### What the exercise asks
Your answer must be the data repeated exactly, with no pictures in it.

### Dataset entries
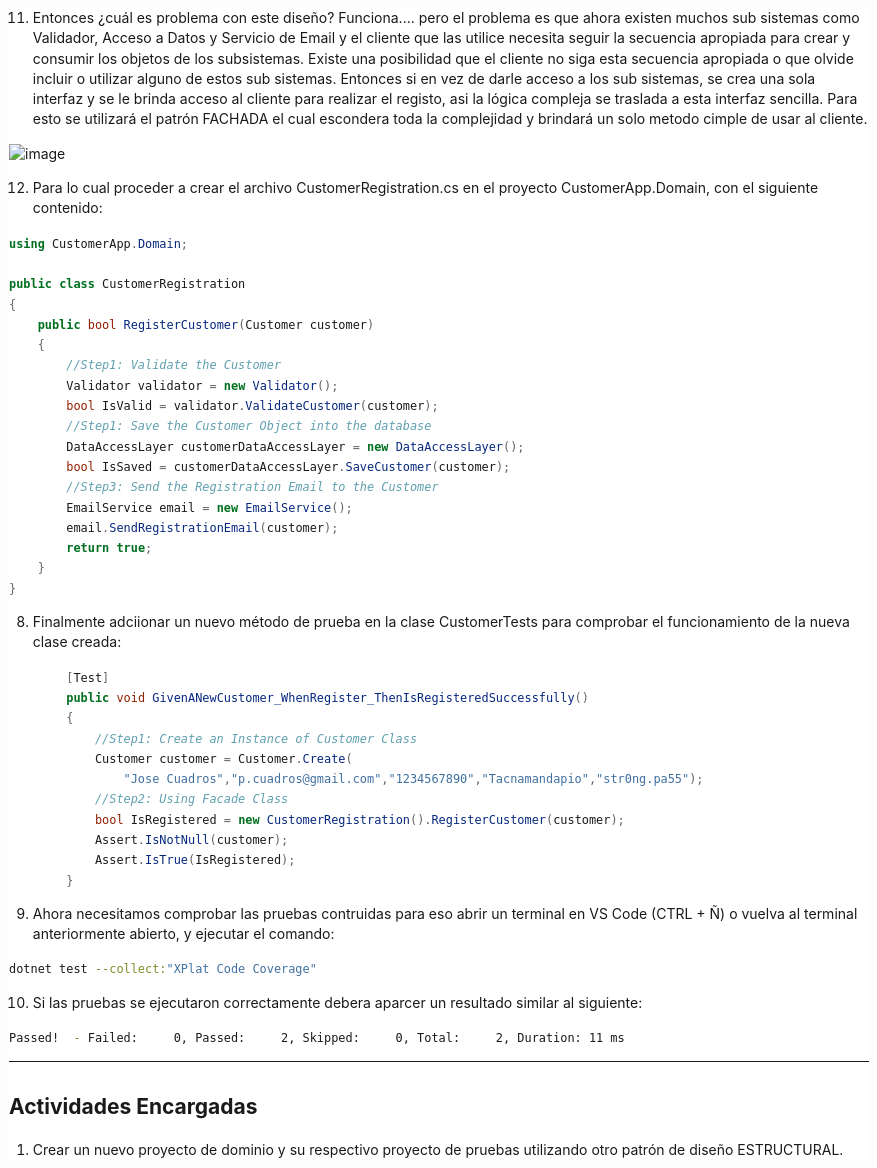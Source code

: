 11. Entonces ¿cuál es problema con este diseño? Funciona.... pero el problema es que ahora existen muchos sub sistemas como Validador, Acceso a Datos y Servicio de Email y el cliente que las utilice necesita seguir la secuencia apropiada para crear y consumir los objetos de los subsistemas. Existe una posibilidad que el cliente no siga esta secuencia apropiada o que olvide incluir o utilizar alguno de estos sub sistemas. Entonces si en vez de darle acceso a los sub sistemas, se crea una sola interfaz y se le brinda acceso al cliente para realizar el registo, asi la lógica compleja se traslada a esta interfaz sencilla. Para esto se utilizará el patrón FACHADA el cual escondera toda la complejidad y brindará un solo metodo cimple de usar al cliente.

![image](https://github.com/UPT-FAING-EPIS/SI889_PDS/assets/10199939/a9cb73bb-c996-4e9a-bf4c-f665f1957119)

12. Para lo cual proceder a crear el archivo CustomerRegistration.cs en el proyecto CustomerApp.Domain, con el siguiente contenido:
```C#
using CustomerApp.Domain;

public class CustomerRegistration
{
    public bool RegisterCustomer(Customer customer)
    {
        //Step1: Validate the Customer
        Validator validator = new Validator();
        bool IsValid = validator.ValidateCustomer(customer);
        //Step1: Save the Customer Object into the database
        DataAccessLayer customerDataAccessLayer = new DataAccessLayer();
        bool IsSaved = customerDataAccessLayer.SaveCustomer(customer);
        //Step3: Send the Registration Email to the Customer
        EmailService email = new EmailService();
        email.SendRegistrationEmail(customer);
        return true;
    }
}
```
8. Finalmente adciionar un nuevo método de prueba en la clase CustomerTests para comprobar el funcionamiento de la nueva clase creada:
```C#
        [Test]
        public void GivenANewCustomer_WhenRegister_ThenIsRegisteredSuccessfully()
        {
            //Step1: Create an Instance of Customer Class
            Customer customer = Customer.Create(
                "Jose Cuadros","p.cuadros@gmail.com","1234567890","Tacnamandapio","str0ng.pa55");
            //Step2: Using Facade Class
            bool IsRegistered = new CustomerRegistration().RegisterCustomer(customer);
            Assert.IsNotNull(customer);
            Assert.IsTrue(IsRegistered);
        }     
```
9. Ahora necesitamos comprobar las pruebas contruidas para eso abrir un terminal en VS Code (CTRL + Ñ) o vuelva al terminal anteriormente abierto, y ejecutar el comando:
```Bash
dotnet test --collect:"XPlat Code Coverage"
```
10. Si las pruebas se ejecutaron correctamente debera aparcer un resultado similar al siguiente:
```Bash
Passed!  - Failed:     0, Passed:     2, Skipped:     0, Total:     2, Duration: 11 ms 
```

---
## Actividades Encargadas
1. Crear un nuevo proyecto de dominio y su respectivo proyecto de pruebas utilizando otro patrón de diseño ESTRUCTURAL.
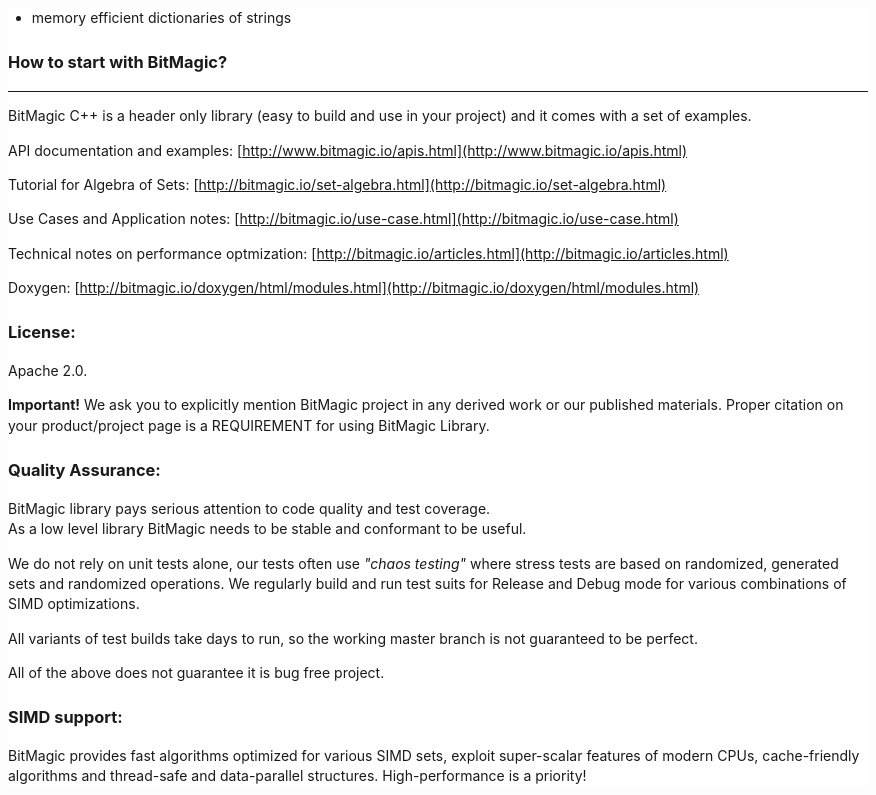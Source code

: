 - memory efficient dictionaries of strings

### How to start with BitMagic?
---

BitMagic C++ is a header only library (easy to build and use in your project) and it comes 
with a set of examples. 

API documentation and examples:
[http://www.bitmagic.io/apis.html](http://www.bitmagic.io/apis.html)

Tutorial for Algebra of Sets:
[http://bitmagic.io/set-algebra.html](http://bitmagic.io/set-algebra.html)

Use Cases and Application notes:
[http://bitmagic.io/use-case.html](http://bitmagic.io/use-case.html)

Technical notes on performance optmization:
[http://bitmagic.io/articles.html](http://bitmagic.io/articles.html)

Doxygen:
[http://bitmagic.io/doxygen/html/modules.html](http://bitmagic.io/doxygen/html/modules.html)



### License: 

Apache 2.0. 

**Important!** We ask you to explicitly mention BitMagic project in any derived work or our published 
materials. Proper citation on your product/project page is a REQUIREMENT 
for using BitMagic Library.



### Quality Assurance:

BitMagic library pays serious attention to code quality and test coverage.  
As a low level library BitMagic needs to be stable and conformant to be useful.

We do not rely on unit tests alone, our tests often use _"chaos testing"_ where stress tests
are based on randomized, generated sets and randomized operations. We regularly build
and run test suits for Release and Debug mode for various combinations of SIMD 
optimizations. 

All variants of test builds take days to run, so the working master branch is 
not guaranteed to be perfect.

All of the above does not guarantee it is bug free project.


### SIMD support:

BitMagic provides fast algorithms optimized for various SIMD sets, exploit super-scalar 
features of modern CPUs, cache-friendly algorithms and thread-safe and 
data-parallel structures. High-performance is a priority!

### Solution to this exercise
Source code

: 11. Entonces ¿cuál es problema con este diseño? Funciona.... pero el problema es que ahora existen muchos sub sistemas como Validador, Acceso a Datos y Servicio de Email y el cliente que las utilice necesita seguir la secuencia apropiada para crear y consumir los objetos de los subsistemas. Existe una posibilidad que el cliente no siga esta secuencia apropiada o que olvide incluir o utilizar alguno de estos sub sistemas. Entonces si en vez de darle acceso a los sub sistemas, se crea una sola interfaz y se le brinda acceso al cliente para realizar el registo, asi la lógica compleja se traslada a esta interfaz sencilla. Para esto se utilizará el patrón FACHADA el cual escondera toda la complejidad y brindará un solo metodo cimple de usar al cliente.

![image](https://github.com/UPT-FAING-EPIS/SI889_PDS/assets/10199939/a9cb73bb-c996-4e9a-bf4c-f665f1957119)

12. Para lo cual proceder a crear el archivo CustomerRegistration.cs en el proyecto CustomerApp.Domain, con el siguiente contenido:
```C#
using CustomerApp.Domain;

public class CustomerRegistration
{
    public bool RegisterCustomer(Customer customer)
    {
        //Step1: Validate the Customer
        Validator validator = new Validator();
        bool IsValid = validator.ValidateCustomer(customer);
        //Step1: Save the Customer Object into the database
        DataAccessLayer customerDataAccessLayer = new DataAccessLayer();
        bool IsSaved = customerDataAccessLayer.SaveCustomer(customer);
        //Step3: Send the Registration Email to the Customer
        EmailService email = new EmailService();
        email.SendRegistrationEmail(customer);
        return true;
    }
}
```
8. Finalmente adciionar un nuevo método de prueba en la clase CustomerTests para comprobar el funcionamiento de la nueva clase creada:
```C#
        [Test]
        public void GivenANewCustomer_WhenRegister_ThenIsRegisteredSuccessfully()
        {
            //Step1: Create an Instance of Customer Class
            Customer customer = Customer.Create(
                "Jose Cuadros","p.cuadros@gmail.com","1234567890","Tacnamandapio","str0ng.pa55");
            //Step2: Using Facade Class
            bool IsRegistered = new CustomerRegistration().RegisterCustomer(customer);
            Assert.IsNotNull(customer);
            Assert.IsTrue(IsRegistered);
        }     
```
9. Ahora necesitamos comprobar las pruebas contruidas para eso abrir un terminal en VS Code (CTRL + Ñ) o vuelva al terminal anteriormente abierto, y ejecutar el comando:
```Bash
dotnet test --collect:"XPlat Code Coverage"
```
10. Si las pruebas se ejecutaron correctamente debera aparcer un resultado similar al siguiente:
```Bash
Passed!  - Failed:     0, Passed:     2, Skipped:     0, Total:     2, Duration: 11 ms 
```

---
## Actividades Encargadas
1. Crear un nuevo proyecto de dominio y su respectivo proyecto de pruebas utilizando otro patrón de diseño ESTRUCTURAL.
Source code

: - memory efficient dictionaries of strings

### How to start with BitMagic?
---

BitMagic C++ is a header only library (easy to build and use in your project) and it comes 
with a set of examples. 

API documentation and examples:
[http://www.bitmagic.io/apis.html](http://www.bitmagic.io/apis.html)

Tutorial for Algebra of Sets:
[http://bitmagic.io/set-algebra.html](http://bitmagic.io/set-algebra.html)

Use Cases and Application notes:
[http://bitmagic.io/use-case.html](http://bitmagic.io/use-case.html)

Technical notes on performance optmization:
[http://bitmagic.io/articles.html](http://bitmagic.io/articles.html)

Doxygen:
[http://bitmagic.io/doxygen/html/modules.html](http://bitmagic.io/doxygen/html/modules.html)



### License: 

Apache 2.0. 

**Important!** We ask you to explicitly mention BitMagic project in any derived work or our published 
materials. Proper citation on your product/project page is a REQUIREMENT 
for using BitMagic Library.



### Quality Assurance:

BitMagic library pays serious attention to code quality and test coverage.  
As a low level library BitMagic needs to be stable and conformant to be useful.

We do not rely on unit tests alone, our tests often use _"chaos testing"_ where stress tests
are based on randomized, generated sets and randomized operations. We regularly build
and run test suits for Release and Debug mode for various combinations of SIMD 
optimizations. 

All variants of test builds take days to run, so the working master branch is 
not guaranteed to be perfect.

All of the above does not guarantee it is bug free project.


### SIMD support:

BitMagic provides fast algorithms optimized for various SIMD sets, exploit super-scalar 
features of modern CPUs, cache-friendly algorithms and thread-safe and 
data-parallel structures. High-performance is a priority!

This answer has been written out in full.